Greenwich has found multiple causes for the overall drop in activity in the Treasuries market, including the withdrawal of market making activity, ongoing low interest rates, the holiday season leading to reduced engagement, and the cycle of lower volatility leading to less profitable trading, leading to less trading activity.

The reduced profitability of cash basis-trading strategies as a result of lower interest rates was cited by report author, Kevin McPartland as a contributor to the lower trading across both cash and derivatives markets, noting, “This basis trade had been a strong driver of futures market activity and as such has hurt overall market volumes.”

While overall average daily volume (ADV) was down 22% against June 2020 and down 8% against July 2019, volatility had fallen 18% from June and 25% from July last year. At the same time derivatives markets were subdued, with ADV for CME’s US Treasury futures in July lower by 41% against the same month in 2019.

The futures-to-cash volume ratio (calculated by dividing the UST futures volume by US Treasury cash market volume) averaged 45% in July compared to 64% the year before.

While the proportion of overall e-trading was flat month-on-month at 57% of volume, D2C e-trading volume increased by two percentage points to 49% from 47% in June.

Bloomberg and Tradeweb processed 52.6% of electronically traded volume in July, which was 29.4% of total volume, split roughly 50/50 between them, while trading on central limit order books was only 24% of the total market in July, which McPartland said was likely linked to the decline in basis trading.
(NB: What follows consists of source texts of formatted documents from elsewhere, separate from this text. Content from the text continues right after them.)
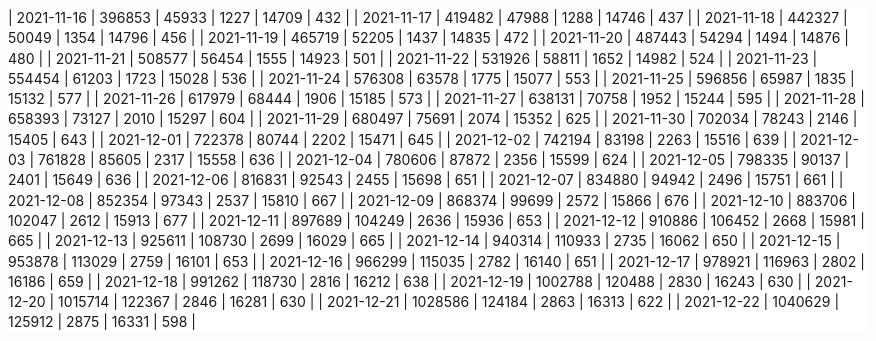 | 2021-11-16 | 396853 | 45933 | 1227 | 14709 | 432 |
| 2021-11-17 | 419482 | 47988 | 1288 | 14746 | 437 |
| 2021-11-18 | 442327 | 50049 | 1354 | 14796 | 456 |
| 2021-11-19 | 465719 | 52205 | 1437 | 14835 | 472 |
| 2021-11-20 | 487443 | 54294 | 1494 | 14876 | 480 |
| 2021-11-21 | 508577 | 56454 | 1555 | 14923 | 501 |
| 2021-11-22 | 531926 | 58811 | 1652 | 14982 | 524 |
| 2021-11-23 | 554454 | 61203 | 1723 | 15028 | 536 |
| 2021-11-24 | 576308 | 63578 | 1775 | 15077 | 553 |
| 2021-11-25 | 596856 | 65987 | 1835 | 15132 | 577 |
| 2021-11-26 | 617979 | 68444 | 1906 | 15185 | 573 |
| 2021-11-27 | 638131 | 70758 | 1952 | 15244 | 595 |
| 2021-11-28 | 658393 | 73127 | 2010 | 15297 | 604 |
| 2021-11-29 | 680497 | 75691 | 2074 | 15352 | 625 |
| 2021-11-30 | 702034 | 78243 | 2146 | 15405 | 643 |
| 2021-12-01 | 722378 | 80744 | 2202 | 15471 | 645 |
| 2021-12-02 | 742194 | 83198 | 2263 | 15516 | 639 |
| 2021-12-03 | 761828 | 85605 | 2317 | 15558 | 636 |
| 2021-12-04 | 780606 | 87872 | 2356 | 15599 | 624 |
| 2021-12-05 | 798335 | 90137 | 2401 | 15649 | 636 |
| 2021-12-06 | 816831 | 92543 | 2455 | 15698 | 651 |
| 2021-12-07 | 834880 | 94942 | 2496 | 15751 | 661 |
| 2021-12-08 | 852354 | 97343 | 2537 | 15810 | 667 |
| 2021-12-09 | 868374 | 99699 | 2572 | 15866 | 676 |
| 2021-12-10 | 883706 | 102047 | 2612 | 15913 | 677 |
| 2021-12-11 | 897689 | 104249 | 2636 | 15936 | 653 |
| 2021-12-12 | 910886 | 106452 | 2668 | 15981 | 665 |
| 2021-12-13 | 925611 | 108730 | 2699 | 16029 | 665 |
| 2021-12-14 | 940314 | 110933 | 2735 | 16062 | 650 |
| 2021-12-15 | 953878 | 113029 | 2759 | 16101 | 653 |
| 2021-12-16 | 966299 | 115035 | 2782 | 16140 | 651 |
| 2021-12-17 | 978921 | 116963 | 2802 | 16186 | 659 |
| 2021-12-18 | 991262 | 118730 | 2816 | 16212 | 638 |
| 2021-12-19 | 1002788 | 120488 | 2830 | 16243 | 630 |
| 2021-12-20 | 1015714 | 122367 | 2846 | 16281 | 630 |
| 2021-12-21 | 1028586 | 124184 | 2863 | 16313 | 622 |
| 2021-12-22 | 1040629 | 125912 | 2875 | 16331 | 598 |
“But even with volumes down, primary dealer net positions have continued to increase,” he wrote. “Dealer US Treasury holdings are up 4% in July compared to June, and up 9% from the same month last year. The makeup of those holdings look quite different from last year however. In July, Bills made up 38% of the portfolio by notional value. In July of 2019, Bills accounted for only 6%. This reflects the US government’s issuance over the past few months, that has led overall outstanding notional for Bills to grow in earnest since March.”